ACSBlog Debate On Solomon Amendment Case:

This week, the ACSBlog will be hosting a debate between Dan Polsby and William Eskridge on the Solomon Amendment case, FAIR v. Rumseld, wqhich will be argued on Dec. 6.

Dean Polsby leads off with "An Unremarkable Use of Congress's Spending Power," noting the breadth of the constitutional power to Raise and Support Armies. A snippet from his post:

The draft isn't much thought about these days, but as a reminder, here is what was involved: The government can make you leave school or your family for years at a time, force you to live communally with lots of other men without a molecule of personal privacy, ship you overseas, censor your mail, order you into extreme personal danger and even certain death, and have you sent to prison or even executed if you refuse.

This is a broad power.

The Solomon Amendment arises under this power, and yet its exactions are slight.
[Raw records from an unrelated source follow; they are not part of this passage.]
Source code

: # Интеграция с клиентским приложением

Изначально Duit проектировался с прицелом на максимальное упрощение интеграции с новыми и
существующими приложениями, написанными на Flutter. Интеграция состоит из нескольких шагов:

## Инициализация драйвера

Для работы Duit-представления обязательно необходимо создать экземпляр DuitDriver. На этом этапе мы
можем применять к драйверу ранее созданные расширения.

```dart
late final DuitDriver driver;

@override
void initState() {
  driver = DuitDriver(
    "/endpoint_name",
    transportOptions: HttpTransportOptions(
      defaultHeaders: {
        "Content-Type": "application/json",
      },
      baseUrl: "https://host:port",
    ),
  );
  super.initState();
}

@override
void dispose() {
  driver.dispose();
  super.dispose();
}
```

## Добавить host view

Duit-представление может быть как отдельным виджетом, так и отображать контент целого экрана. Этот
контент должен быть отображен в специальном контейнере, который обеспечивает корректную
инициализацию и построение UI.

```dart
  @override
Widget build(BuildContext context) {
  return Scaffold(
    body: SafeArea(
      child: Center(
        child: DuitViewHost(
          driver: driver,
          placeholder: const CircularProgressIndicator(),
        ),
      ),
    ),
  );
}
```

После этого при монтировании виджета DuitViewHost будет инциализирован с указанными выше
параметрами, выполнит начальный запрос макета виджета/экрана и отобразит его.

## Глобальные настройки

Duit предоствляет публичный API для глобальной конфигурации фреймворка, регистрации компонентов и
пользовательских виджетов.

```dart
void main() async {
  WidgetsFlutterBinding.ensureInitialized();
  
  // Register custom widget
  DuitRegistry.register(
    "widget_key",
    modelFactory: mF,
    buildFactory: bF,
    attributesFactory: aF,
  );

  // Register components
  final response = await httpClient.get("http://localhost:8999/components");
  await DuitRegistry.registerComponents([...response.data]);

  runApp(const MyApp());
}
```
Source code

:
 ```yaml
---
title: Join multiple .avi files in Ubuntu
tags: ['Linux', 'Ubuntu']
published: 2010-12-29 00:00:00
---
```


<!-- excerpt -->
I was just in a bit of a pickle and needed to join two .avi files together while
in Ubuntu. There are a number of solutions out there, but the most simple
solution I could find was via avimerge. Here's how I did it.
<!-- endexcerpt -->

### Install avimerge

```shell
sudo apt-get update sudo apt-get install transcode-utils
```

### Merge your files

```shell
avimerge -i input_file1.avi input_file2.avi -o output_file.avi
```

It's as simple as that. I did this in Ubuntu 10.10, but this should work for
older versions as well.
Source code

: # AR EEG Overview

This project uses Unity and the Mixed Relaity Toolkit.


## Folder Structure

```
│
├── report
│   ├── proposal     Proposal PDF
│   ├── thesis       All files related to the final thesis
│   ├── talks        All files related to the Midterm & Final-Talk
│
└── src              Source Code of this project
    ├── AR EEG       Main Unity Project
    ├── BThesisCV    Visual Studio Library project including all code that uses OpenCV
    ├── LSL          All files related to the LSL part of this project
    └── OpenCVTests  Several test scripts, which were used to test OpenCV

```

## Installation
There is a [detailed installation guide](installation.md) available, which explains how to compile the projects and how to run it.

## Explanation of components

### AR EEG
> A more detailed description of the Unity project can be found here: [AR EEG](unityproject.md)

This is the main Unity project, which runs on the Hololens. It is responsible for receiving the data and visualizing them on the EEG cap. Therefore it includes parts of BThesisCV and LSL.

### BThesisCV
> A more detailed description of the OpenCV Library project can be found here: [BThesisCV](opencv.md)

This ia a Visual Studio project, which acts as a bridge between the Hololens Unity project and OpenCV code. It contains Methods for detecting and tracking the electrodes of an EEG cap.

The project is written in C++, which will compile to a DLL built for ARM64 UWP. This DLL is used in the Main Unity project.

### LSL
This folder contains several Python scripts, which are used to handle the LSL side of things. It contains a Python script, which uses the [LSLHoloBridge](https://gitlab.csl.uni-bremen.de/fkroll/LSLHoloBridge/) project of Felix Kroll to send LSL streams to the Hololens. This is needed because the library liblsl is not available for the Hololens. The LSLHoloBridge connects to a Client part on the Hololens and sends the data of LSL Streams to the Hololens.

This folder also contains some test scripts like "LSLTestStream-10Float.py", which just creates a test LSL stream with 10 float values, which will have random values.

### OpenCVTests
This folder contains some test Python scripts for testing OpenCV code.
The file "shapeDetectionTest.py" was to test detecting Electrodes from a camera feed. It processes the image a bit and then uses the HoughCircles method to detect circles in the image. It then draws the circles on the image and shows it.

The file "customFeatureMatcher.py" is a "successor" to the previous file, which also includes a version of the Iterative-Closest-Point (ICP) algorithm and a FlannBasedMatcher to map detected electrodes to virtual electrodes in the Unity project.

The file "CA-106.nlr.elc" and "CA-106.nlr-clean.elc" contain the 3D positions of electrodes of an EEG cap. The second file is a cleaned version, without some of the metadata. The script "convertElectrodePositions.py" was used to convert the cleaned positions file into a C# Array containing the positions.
The Solomon Amendment does not require schools to give JAG Corps recruiters access to law schools on pain of criminal punishment. It does not -- as constitutionally it might -- simply draft all law professors into the armed services, as millions of other Americans have been drafted when their country needed them, where they could then be ordered to admit JAG recruiters and tried without a jury and punished under the UCMJ if they refused. It simply uses financial inducements to universities to encourage their law schools to allow the armed services equal access to law students.

It looks like Prof. Eskridge hasn't posted yet--it looks like his riposte will either come later today or tomorrow.

Update:

Eskridge's post is now up. I understand each person will be doing one a day for the rest of the week.